The next slap was harder than anything her late husband had ever doled out, and Veronica Butler realized she wasn’t going to make it nearly as long as she’d first thought.
Twenty minutes later, Niklaas Coetzer hid the remains of the Zodiac underneath a rusted car in the barn behind the farmhouse. The car itself was covered by a tarp that looked like it hadn’t been removed in a generation. The old woman he buried in a stand of trees about two hundred yards from the road. The rain had turned the ground into a soupy mess that made digging difficult, so the grave was much shallower than he would have liked.
On the other hand, he figured that once the evacuees returned, they would care more about rebuilding their lives than searching for the body of their elderly neighbor who had refused to evacuate. If by some miracle Philip Mercer survived, he would suspect what had happened to her, and he might be able to galvanize a search, but ultimately to what end? Coetzer himself would be long gone, and what the Butler woman had told him meant the trail for the last of the mineral had gone cold for them both. The mission was over.
He scoped out another four houses until he found another one that hadn’t been destroyed by the flood. There was no car in the driveway, but in the barn he found a small off-road buggy with knobby tires and a fifteen-horse engine. The key was in the ignition.
Coetzer motored out of the area heading west, away from the Mississippi and the rescue efforts that would be launched as soon as the rain let up, and a little more than an hour later he came across a town large enough to have a bus terminal. He hid the ATV and joined a dozen other wet-weather refugees who boarded the next Greyhound, not knowing or caring its destination so long as it took him away.

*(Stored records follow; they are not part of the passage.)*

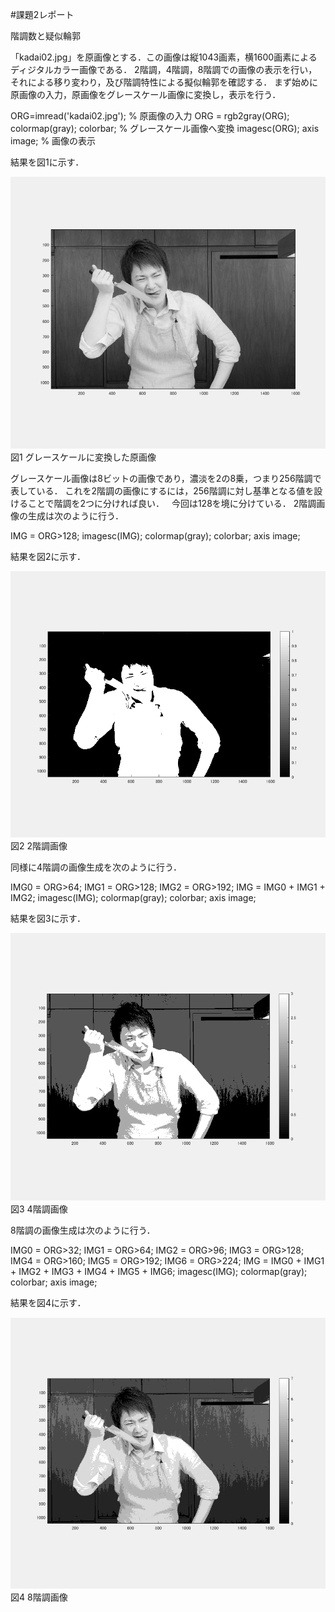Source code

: #課題2レポート

階調数と疑似輪郭

「kadai02.jpg」を原画像とする．この画像は縦1043画素，横1600画素によるディジタルカラー画像である．
2階調，4階調，8階調での画像の表示を行い，それによる移り変わり，及び階調特性による擬似輪郭を確認する．
まず始めに原画像の入力，原画像をグレースケール画像に変換し，表示を行う．

ORG=imread('kadai02.jpg'); % 原画像の入力
ORG = rgb2gray(ORG); colormap(gray); colorbar; % グレースケール画像へ変換
imagesc(ORG); axis image; % 画像の表示

結果を図1に示す．

![原画像](https://github.com/ogata3/lecture_image_processing/blob/master/kadai02/kadai2_1.png?raw=true)  
図1 グレースケールに変換した原画像


グレースケール画像は8ビットの画像であり，濃淡を2の8乗，つまり256階調で表している．
これを2階調の画像にするには，256階調に対し基準となる値を設けることで階調を2つに分ければ良い．  
今回は128を境に分けている．
2階調画像の生成は次のように行う．

IMG = ORG>128;
imagesc(IMG); colormap(gray); colorbar;  axis image;

結果を図2に示す．

![原画像](https://github.com/ogata3/lecture_image_processing/blob/master/kadai02/kadai2_2.png?raw=true)  
図2 2階調画像

同様に4階調の画像生成を次のように行う．

IMG0 = ORG>64;
IMG1 = ORG>128;
IMG2 = ORG>192;
IMG = IMG0 + IMG1 + IMG2;
imagesc(IMG); colormap(gray); colorbar;  axis image;

結果を図3に示す．

![原画像](https://github.com/ogata3/lecture_image_processing/blob/master/kadai02/kadai2_3.png?raw=true)  
図3 4階調画像

8階調の画像生成は次のように行う．

IMG0 = ORG>32;
IMG1 = ORG>64;
IMG2 = ORG>96;
IMG3 = ORG>128;
IMG4 = ORG>160;
IMG5 = ORG>192;
IMG6 = ORG>224;
IMG = IMG0 + IMG1 + IMG2 + IMG3 + IMG4 + IMG5 + IMG6;
imagesc(IMG); colormap(gray); colorbar;  axis image;

結果を図4に示す．

![原画像](https://github.com/ogata3/lecture_image_processing/blob/master/kadai02/kadai2_4.png?raw=true)  
図4 8階調画像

Tradecraft dictated he switch buses a couple of times before he eventually found himself in Dallas, Texas. He booked himself into an anonymous hotel near the airport, took one of the longest showers of his life, and slept for twelve straight hours. When he woke, he ate breakfast in his room while his clothes were being laundered, feeling very much like a new man.
Only then did he check in with Roland d’Avejan. As expected, his employer wasn’t pleased with the news Coetzer related.
“Amelia Earhart?” d’Avejan scoffed after spewing profanities for a solid minute. “She had to be lying.”
“That’s what she said, and by that point she was no longer capable of holding anything back from me.”
There was a pause. Coetzer could sense that the Frenchman wanted to ask how he could be certain but was hesitant to know the details. Instead he asked, “What about the American who has been such a thorn in our side?”
“Philip Mercer? I have every reason to believe he is dead, meneer.”
“But you did not see him die?”
“That is correct. The last time I saw him he was trapped in a house that was being swept down a river. Moments after I left him I saw the house smash into a bridge. It was totally destroyed. However, until his body is recovered I will always assume that he somehow managed to survive.”
“Your famous caution?” This was said with some snide derision.
“It has kept me alive while so many of my comrades have fallen,” Coetzer replied without rancor.
He recognized that his employer was still seething mad and just wanted to goad somebody so he would feel in control again. Coetzer kept regular tabs on d’Avejan, and several other key people at Eurodyne, in case he ever needed leverage. He was aware, therefore, of d’Avejan’s escalating OCD and suspected that as soon as the call ended, the Frenchman would step into his en suite shower and sear his body with custom-made acidic soap. He supposed this behavior was preferable to beating his wife or mistress, but the fetish unnerved Coetzer.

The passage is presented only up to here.